Voilà déjà 4 mois que les autorités du Niger informaient l'opinion nationale et internationale que le peuple du Niger est en proie à une famine due à un déficit céréalier de plus de 30000 tonnes. En plus du déficit céréalier il a également été annoncé un déficit fourrager dont je ne peux dire ici la quantité précise.
En tant que correspondant de l'APAS et de l'ASEDEA j'ai été attentif à cette annonce et j'ai cotoyé chaque jour les populations de 4 sites soutenus par ces deux associations à Agadez. Site de kerboubou à 25 km d'Agadez, site d'Azel à 15 km d'Agadez, site de Tchiro à 74 km d'Agadez et le site de Dagamanet à la péripherie d'Agadez.
Au niveau de ces sites jamais je n'ai reçu une plainte ou un écho annonçant une famille n'ayant rien à manger.
Les sites pratiquant le jardinage grâce au soutien de l'ASEDEA s'en sortent bien car la vente des légumes leur procure un revenu leur permettant d'acheter le mil subventionné par le gouvernement. 13 000 FCFA le sac de mil de 100 kg au lieu de 22000 FCFA le prix du marché.
13000 FCFA CFA le sac de 50 kg de riz au lieu de 21000 FCFA sur le marché.
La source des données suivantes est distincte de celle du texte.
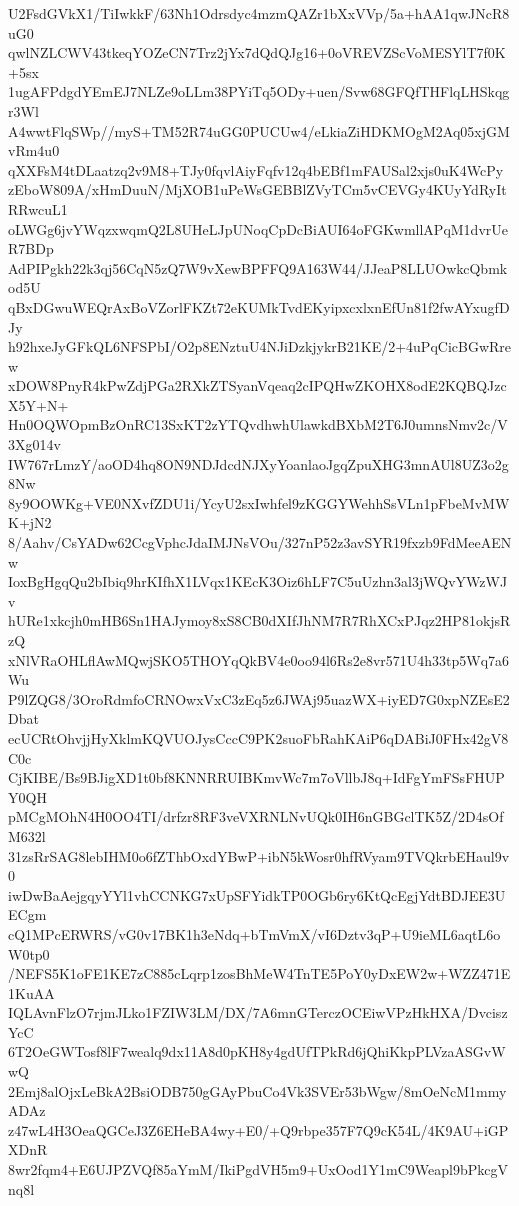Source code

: U2FsdGVkX1/TiIwkkF/63Nh1Odrsdyc4mzmQAZr1bXxVVp/5a+hAA1qwJNcR8uG0
qwlNZLCWV43tkeqYOZeCN7Trz2jYx7dQdQJg16+0oVREVZScVoMESYlT7f0K+5sx
1ugAFPdgdYEmEJ7NLZe9oLLm38PYiTq5ODy+uen/Svw68GFQfTHFlqLHSkqgr3Wl
A4wwtFlqSWp//myS+TM52R74uGG0PUCUw4/eLkiaZiHDKMOgM2Aq05xjGMvRm4u0
qXXFsM4tDLaatzq2v9M8+TJy0fqvlAiyFqfv12q4bEBf1mFAUSal2xjs0uK4WcPy
zEboW809A/xHmDuuN/MjXOB1uPeWsGEBBlZVyTCm5vCEVGy4KUyYdRyItRRwcuL1
oLWGg6jvYWqzxwqmQ2L8UHeLJpUNoqCpDcBiAUI64oFGKwmllAPqM1dvrUeR7BDp
AdPIPgkh22k3qj56CqN5zQ7W9vXewBPFFQ9A163W44/JJeaP8LLUOwkcQbmkod5U
qBxDGwuWEQrAxBoVZorlFKZt72eKUMkTvdEKyipxcxlxnEfUn81f2fwAYxugfDJy
h92hxeJyGFkQL6NFSPbI/O2p8ENztuU4NJiDzkjykrB21KE/2+4uPqCicBGwRrew
xDOW8PnyR4kPwZdjPGa2RXkZTSyanVqeaq2cIPQHwZKOHX8odE2KQBQJzcX5Y+N+
Hn0OQWOpmBzOnRC13SxKT2zYTQvdhwhUlawkdBXbM2T6J0umnsNmv2c/V3Xg014v
IW767rLmzY/aoOD4hq8ON9NDJdcdNJXyYoanlaoJgqZpuXHG3mnAUl8UZ3o2g8Nw
8y9OOWKg+VE0NXvfZDU1i/YcyU2sxIwhfel9zKGGYWehhSsVLn1pFbeMvMWK+jN2
8/Aahv/CsYADw62CcgVphcJdaIMJNsVOu/327nP52z3avSYR19fxzb9FdMeeAENw
IoxBgHgqQu2bIbiq9hrKIfhX1LVqx1KEcK3Oiz6hLF7C5uUzhn3al3jWQvYWzWJv
hURe1xkcjh0mHB6Sn1HAJymoy8xS8CB0dXIfJhNM7R7RhXCxPJqz2HP81okjsRzQ
xNlVRaOHLflAwMQwjSKO5THOYqQkBV4e0oo94l6Rs2e8vr571U4h33tp5Wq7a6Wu
P9lZQG8/3OroRdmfoCRNOwxVxC3zEq5z6JWAj95uazWX+iyED7G0xpNZEsE2Dbat
ecUCRtOhvjjHyXklmKQVUOJysCccC9PK2suoFbRahKAiP6qDABiJ0FHx42gV8C0c
CjKIBE/Bs9BJigXD1t0bf8KNNRRUIBKmvWc7m7oVllbJ8q+IdFgYmFSsFHUPY0QH
pMCgMOhN4H0OO4TI/drfzr8RF3veVXRNLNvUQk0IH6nGBGclTK5Z/2D4sOfM632l
31zsRrSAG8lebIHM0o6fZThbOxdYBwP+ibN5kWosr0hfRVyam9TVQkrbEHaul9v0
iwDwBaAejgqyYYl1vhCCNKG7xUpSFYidkTP0OGb6ry6KtQcEgjYdtBDJEE3UECgm
cQ1MPcERWRS/vG0v17BK1h3eNdq+bTmVmX/vI6Dztv3qP+U9ieML6aqtL6oW0tp0
/NEFS5K1oFE1KE7zC885cLqrp1zosBhMeW4TnTE5PoY0yDxEW2w+WZZ471E1KuAA
IQLAvnFlzO7rjmJLko1FZIW3LM/DX/7A6mnGTerczOCEiwVPzHkHXA/DvciszYcC
6T2OeGWTosf8lF7wealq9dx11A8d0pKH8y4gdUfTPkRd6jQhiKkpPLVzaASGvWwQ
2Emj8alOjxLeBkA2BsiODB750gGAyPbuCo4Vk3SVEr53bWgw/8mOeNcM1mmyADAz
z47wL4H3OeaQGCeJ3Z6EHeBA4wy+E0/+Q9rbpe357F7Q9cK54L/4K9AU+iGPXDnR
8wr2fqm4+E6UJPZVQf85aYmM/IkiPgdVH5m9+UxOod1Y1mC9Weapl9bPkcgVnq8l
En plus de la vente des légumes: oignon, chou, courge la vente des articles à l'APAS met les artisanes des différents sites à l'abri de la famine. Rien qu'avec la commande du 31 mars 2010 envoyée par Catherine, les artisanes de Kerboubou ont encaissé 850000 FCFA, celles d'Azel ont encaissé lors de la première collecte plus de 600000 FCFA et celles de Dagamanet ont encaissé 300000 FCFA.
Actuellement au niveau du jardin des artisanes de Tchiro les choux sont en voie de récolte. L'oignon est vendu sur le marché de Niamey 40000 FCFA.
Grâce au soutien de l'APAS et de l'ASEDEA, les artisanes que nous encadrons ne ressentent pas la famine contre laquelle la communauté internationale et le gouvernement déploient d'énormes efforts.
Actuellement les militaires distribuent du mil et du riz au niveau des villages: 100 kg de riz ou du mil pour trois (3) familles.
En plus de ces distributions gratuites de vivres, du mil, du riz et du sorgho sont vendus au niveau des magasins centraux.
50 kg de mil par famille et par semaine à 7500 FCFA et12 KG de riz par semaine à 7500 FCFA également
Pour mettre les populations à l'abri de ces disettes il faudra véritablement développer les travaux de jardinage.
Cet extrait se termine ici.